En realidad es un trabajo de mucho más de siete años. Para Gonzá­lez Reyes, se trata de un compendio del legado del activista y pensador Ramón Fernández Durán: “Ramón concibió el libro de alguna manera como el cierre de su trabajo intelectual, su obra cumbre, la recopilación de gran parte de su pensamiento”.

Ramón Fernández Durán, referente durante tres décadas del activismo y el ecologismo social, dedicó sus últimos cuatro años de vida a escribir los borradores y los índices de gran parte de los capítulos. “Ramón trabajó hasta el último día”, relata. “Un viernes, después de una ronda de quimioterapia, Ramón acabó ingresado. El lunes fui a verle al hospital. Durante todo ese fin de semana había hecho la elaboración de lo que haría en los siguientes meses: iba a dejar de tratarse, iba a ponerle fecha a su muerte. No iba a poder terminar el libro, y ese día me pidió que fuera yo quien lo concluyese”.

Aprender del pasado

El 22 de abril de 2011, en la carta de despedida que hizo pública, Ramón Fernández Durán habla del libro como del “proyecto inacabado que otros seguramente continuarán”. Un trabajo cuyo objetivo es “aprender del pasado para atreverse a pensar y a poder transformar el futuro que se avecina”. El 10 de mayo, sólo cinco días antes del 15M, Ramón Fernán­dez Durán fallecía. Tres años de dedicación necesitó Luis González Reyes para terminar el trabajo iniciado por quien fuera uno de los fundadores de Ecolo­gistas en Acción en 1998. Un trabajo que comienza, como las buenas historias, por el principio.
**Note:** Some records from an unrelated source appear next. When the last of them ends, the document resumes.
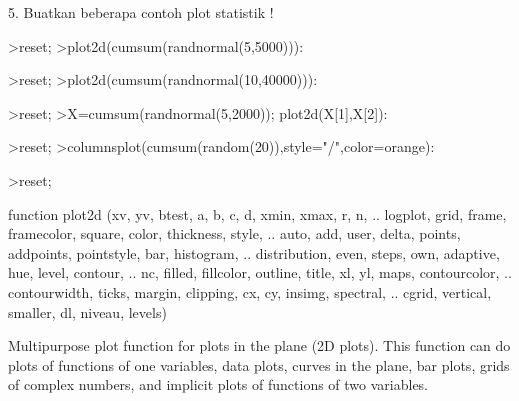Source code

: \documentclass[a4paper,10pt]{article}
\begin{document}
\begin{eulernotebook}
\begin{eulercomment}
\begin{eulercomment}
\begin{eulercomment}
\begin{eulercomment}
\begin{eulercomment}
\begin{eulercomment}
\begin{eulercomment}
\begin{eulercomment}
\begin{eulercomment}
\begin{eulercomment}
\begin{euleroutput}
\end{euleroutput}
\begin{eulercomment}
5. Buatkan beberapa contoh plot statistik !
\end{eulercomment}
\begin{eulerprompt}
>reset;
>plot2d(cumsum(randnormal(5,5000))):
\end{eulerprompt}
\begin{eulerprompt}
>reset;
>plot2d(cumsum(randnormal(10,40000))):
\end{eulerprompt}
\begin{eulerprompt}
>reset;
>X=cumsum(randnormal(5,2000)); plot2d(X[1],X[2]):
\end{eulerprompt}
\begin{eulerprompt}
>reset;
>columnsplot(cumsum(random(20)),style="/",color=orange):
\end{eulerprompt}
\begin{eulerprompt}
>reset;
\end{eulerprompt}
\begin{eulercomment}
\end{eulercomment}
\begin{eulerttcomment}
  function plot2d (xv, yv, btest, a, b, c, d, xmin, xmax, r, n,  ..
  logplot, grid, frame, framecolor, square, color, thickness, style, ..
  auto, add, user, delta, points, addpoints, pointstyle, bar, histogram,  ..
  distribution, even, steps, own, adaptive, hue, level, contour,  ..
  nc, filled, fillcolor, outline, title, xl, yl, maps, contourcolor, ..
  contourwidth, ticks, margin, clipping, cx, cy, insimg, spectral,  ..
  cgrid, vertical, smaller, dl, niveau, levels)
\end{eulerttcomment}
\begin{eulercomment}
Multipurpose plot function for plots in the plane (2D plots). This function can do
plots of functions of one variables, data plots, curves in the plane, bar plots, grids
of complex numbers, and implicit plots of functions of two variables.


\end{eulercomment}
\end{eulercomment}
\end{eulercomment}
\end{eulercomment}
\end{eulercomment}
\end{eulercomment}
\end{eulercomment}
\end{eulercomment}
\end{eulercomment}
\end{eulercomment}
\end{eulercomment}
\end{eulernotebook}
\end{document}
Pese a que durante mucho tiempo se ha pensado lo contrario, los últimos estudios antropológicos y arqueológicos dicen que durante la ­mayor parte de la historia de la humanidad “los seres humanos no han vivido con relaciones de dominación entre ellos y con el entorno, sino con relaciones más o menos igualitarias”. Algo normal, sostiene González Reyes, en grupos nómadas que no pueden acumular posesiones ni energía y, sobre todo, en los que la identidad de sus integrantes no estaba basada en la individualidad, sino en la colectividad.

Más sorpresas: las primeras sociedades tampoco solían solucionar sus problemas por medio de la guerra. Algo normal, sostiene, en un “mundo vacío”, donde la reducida población de los grupos dificultaba la crea­ción de una casta de guerreros, donde la pérdida de integrantes ponía en peligro a toda la comunidad. Y no es que los “los seres humanos de entonces fueran mejores que los que tenemos ahora –apunta–. Eran los mismos. Pero el contexto en el que se movían les impulsaba a otro tipo de organización”.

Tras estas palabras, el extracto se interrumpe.